[Directions]
In the listing below, count the lines with "migrate" and report only the figure.

[Data to use]
****************

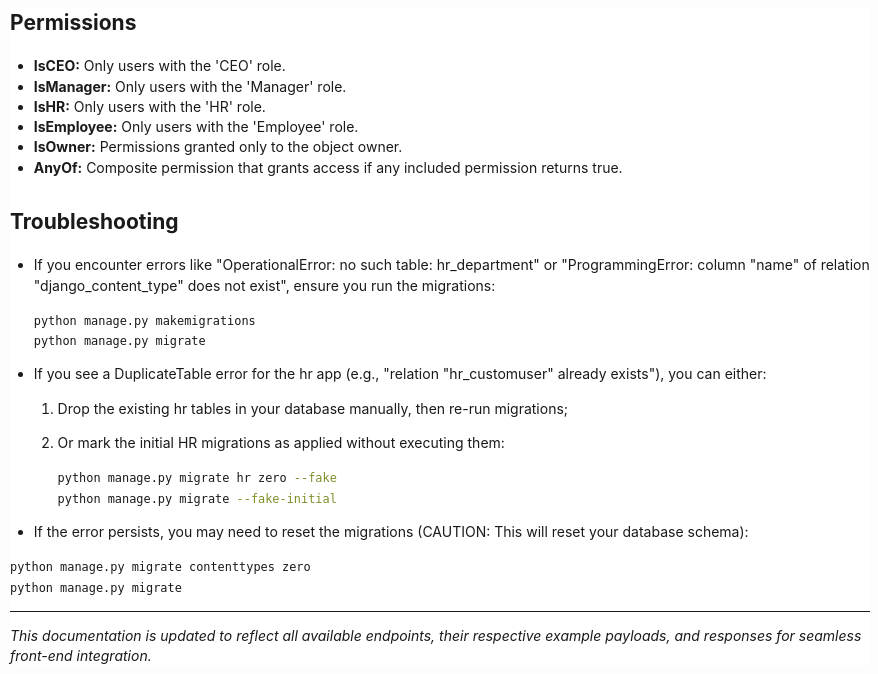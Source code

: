 ## Permissions

- **IsCEO:** Only users with the 'CEO' role.
- **IsManager:** Only users with the 'Manager' role.
- **IsHR:** Only users with the 'HR' role.
- **IsEmployee:** Only users with the 'Employee' role.
- **IsOwner:** Permissions granted only to the object owner.
- **AnyOf:** Composite permission that grants access if any included permission returns true.

## Troubleshooting

- If you encounter errors like "OperationalError: no such table: hr_department" or 
  "ProgrammingError: column \"name\" of relation \"django_content_type\" does not exist", ensure you run the migrations:
  
  ```bash
  python manage.py makemigrations
  python manage.py migrate
  ```

- If you see a DuplicateTable error for the hr app (e.g., "relation \"hr_customuser\" already exists"), you can either:
  
  1. Drop the existing hr tables in your database manually, then re-run migrations;  
  2. Or mark the initial HR migrations as applied without executing them:
  
     ```bash
     python manage.py migrate hr zero --fake
     python manage.py migrate --fake-initial
     ```

- If the error persists, you may need to reset the migrations (CAUTION: This will reset your database schema):

```bash
python manage.py migrate contenttypes zero
python manage.py migrate
```

---

*This documentation is updated to reflect all available endpoints, their respective example payloads, and responses for seamless front-end integration.*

****************

[Task result]
5